Skyline Correctional Facility
- Interactive map of Skyline Correctional Facility
- Location: 600 Evans Road Cañon City, Colorado;
- Status: Closed
- Security class: Minimum
- Capacity: 249
- Opened: 1957
- Closed: 2021
- Managed by: Colorado Department of Corrections

= Skyline Correctional Center =

Prison in Colorado, United States

The Skyline Correctional Center (also SCC) is a Level 1 minimum security prison facility at Cañon City in the state of Colorado. The Prison was opened in 1957 with 60 beds and houses (as for May 19, 2014) 126 male offenders.
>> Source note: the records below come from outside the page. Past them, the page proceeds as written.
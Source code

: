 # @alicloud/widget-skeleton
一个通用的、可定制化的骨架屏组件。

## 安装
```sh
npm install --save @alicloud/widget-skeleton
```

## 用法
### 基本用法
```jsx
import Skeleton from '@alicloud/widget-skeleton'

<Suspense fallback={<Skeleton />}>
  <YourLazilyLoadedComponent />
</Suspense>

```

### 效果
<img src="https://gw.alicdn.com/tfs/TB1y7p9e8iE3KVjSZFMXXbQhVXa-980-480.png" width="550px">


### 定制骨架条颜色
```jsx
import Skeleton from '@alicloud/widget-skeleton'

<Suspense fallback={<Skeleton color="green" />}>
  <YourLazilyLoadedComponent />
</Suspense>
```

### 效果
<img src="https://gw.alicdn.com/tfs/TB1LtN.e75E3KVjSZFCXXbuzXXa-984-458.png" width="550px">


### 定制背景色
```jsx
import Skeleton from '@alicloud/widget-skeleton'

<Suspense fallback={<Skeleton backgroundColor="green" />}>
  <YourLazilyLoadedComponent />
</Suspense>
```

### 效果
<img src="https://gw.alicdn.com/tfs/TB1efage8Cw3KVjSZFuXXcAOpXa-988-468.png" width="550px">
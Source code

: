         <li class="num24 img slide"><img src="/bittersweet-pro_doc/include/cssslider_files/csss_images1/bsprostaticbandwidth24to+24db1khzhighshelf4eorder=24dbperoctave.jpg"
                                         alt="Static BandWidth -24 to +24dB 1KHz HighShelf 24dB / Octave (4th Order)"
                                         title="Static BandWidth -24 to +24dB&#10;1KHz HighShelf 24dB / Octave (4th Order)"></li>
Inmates assigned to SCC are within 60 months of their parole eligibility date and in most cases have attended numerous treatment programs offered through the Colorado Department of Corrections.

In 1990 the Level I and II facilities located in the East Cañon Complex were combined under one administration and became known as the CMC (Cañon Minimum Centers). The SCC achieved its original American Correctional Association accreditation in 2002 and has maintained national accreditation since.

The Warden of this facility was Pamela Ploughe.

This facility was closed in January 2021. It has since reopened as The Beacon at Skyline, and operates as a Level 1 minimum security prison facility. The Beacon is focused now on self-improvement, and positive community.

The Beacon operates now with a "completely new organizational structure, mission, and philosophy," focusing on personal growth, and intending to shift the culture of corrections in a more positive light.